Deep Learning-Based Comparative Prediction and Functional Analysis of Intrinsically Disordered Regions in SARS-CoV-2.

This study explores the role of intrinsically disordered regions (IDRs) in the SARS-CoV-2 proteome and their potential as targets for small-molecule drug discovery. Experimentally validated intrinsic disordered regions from the literature were utilized to assess the prediction of intrinsic disorder across a selection of SARS-CoV-2 proteins. The disorder propensities of proteins using four deep learning-based disorder prediction models: ADOPT, PONDRVLXT, PONDRVSL2, and flDPnn, were analyzed. ADOPT, VSL2, and VLXT identified a flexible linker (129-147), while VSL2 and VLXT predicted disorder in the Cu(II) binding region (163-167) of NSP1. ADOPT did not predict disordered regions in NSP11; however, VSL2 and VLXT identified disorder in the experimentally validated regions.

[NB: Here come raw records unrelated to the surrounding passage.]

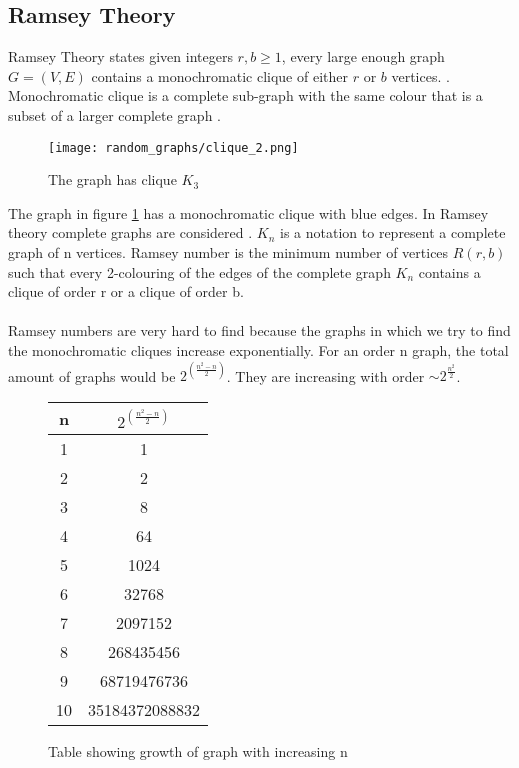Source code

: \documentclass{Assignment}
\begin{document}
\subsection{Ramsey Theory}
Ramsey Theory states given integers $ r,b\geq 1$, every large enough graph $G = (V,E)$ contains a monochromatic clique of either $r$ or $b$ vertices.  \cite{katz2018introduction}.
Monochromatic clique is a complete sub-graph with the same colour that is a subset of a larger complete graph \cite{BondyMurty2008}.
\begin{figure}[H]
	\centering
	\texttt{[image: random\_graphs/clique\_2.png]}
	\caption{The graph has clique $K_3$}
	\label{clique}
\end{figure}
The graph in figure \ref{clique} has a monochromatic clique with blue edges.
In Ramsey theory complete graphs are considered \cite{burr1981generalized}.
$K_n$ is a notation to represent a complete graph of n vertices.
Ramsey number is the minimum number of vertices $R(r,b)$ such that every 2-colouring of the edges of the complete graph $K_n$ contains a clique of order r or a clique of order b.
\\\\
Ramsey numbers are very hard to find because the graphs in which we try to find the monochromatic cliques increase exponentially.
For an order n graph, the total amount of graphs would be $2^{\left(\frac{n^2-n}{2}\right)}$.
They are increasing with order $\sim 2^{\frac{n^2}{2}}$.
\begin{figure}[H]
	\begin{center}
		
		\begin{tabular}{|c|c|}
			n&$2^{\left(\frac{n^2-n}{2}\right)}$\\
			\hline
			1  & 1 \\\hline
			2  & 2 \\\hline
			3  & 8 \\\hline
			4  & 64 \\\hline
			5  & 1024 \\\hline
			6  & 32768 \\\hline
			7 & 2097152 \\\hline
			8  & 268435456 \\\hline
			9  & 68719476736 \\\hline
			10  & 35184372088832 \\
			\hline
		\end{tabular}
		
		\caption{Table showing growth of graph with increasing n}
		\label{tableofn}
	\end{center}
\end{figure}
\end{document}
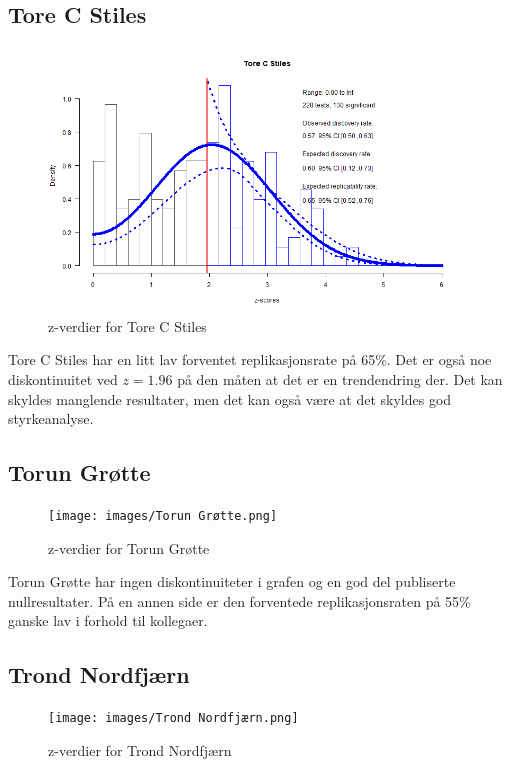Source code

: \documentclass[doc,norsk]{apa7}
\begin{document}
\subsection{Tore C Stiles}
\begin{figure}[h!]
    \centering
    \includegraphics[width=\textwidth]{images/Tore C Stiles.png}
    \caption{z-verdier for Tore C Stiles}
\end{figure}

Tore C Stiles har en litt lav forventet replikasjonsrate på 65\%. Det er også noe diskontinuitet ved $z=1.96$ på den måten at det er en trendendring der. Det kan skyldes manglende resultater, men det kan også være at det skyldes god styrkeanalyse.

\subsection{Torun Grøtte}
\begin{figure}[h!]
    \centering
    \texttt{[image: images/Torun Grøtte.png]}
    \caption{z-verdier for Torun Grøtte}
\end{figure}

Torun Grøtte har ingen diskontinuiteter i grafen og en god del publiserte nullresultater. På en annen side er den forventede replikasjonsraten på 55\% ganske lav i forhold til kollegaer.

\subsection{Trond Nordfjærn}
\begin{figure}[h!]
    \centering
    \texttt{[image: images/Trond Nordfjærn.png]}
    \caption{z-verdier for Trond Nordfjærn}
\end{figure}
\end{document}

The IDR in ORF3a is crucial for protein localization and immune modulation, affecting inflammatory pathways. VSL2 predicted significant disorder in the N-terminal domain (18-23), which aligns with experimental data (1-41), overlapping with the TRAF-binding motif, while ADOPT indicated high disorder in the C-terminal domain (255-275), consistent with VSL2 and flDPnn. All tools identified disorder in the N-terminal (1-68), central linker (181-248), and C-terminal (370-419) regions of the nucleocapsid (N) protein, suggesting flexibility and accuracy. The S2 subunit of the spike protein displayed more predicted disorder than the S1 subunit across ADOPT, VSL2, and flDPnn. These IDRs are essential for viral functions, like protein localization, immune modulation, receptor binding, and membrane fusion. This study highlights the importance of IDR in modulating key inflammatory pathways, suggesting that they could serve as promising targets for small-molecule drug development to combat COVID-19.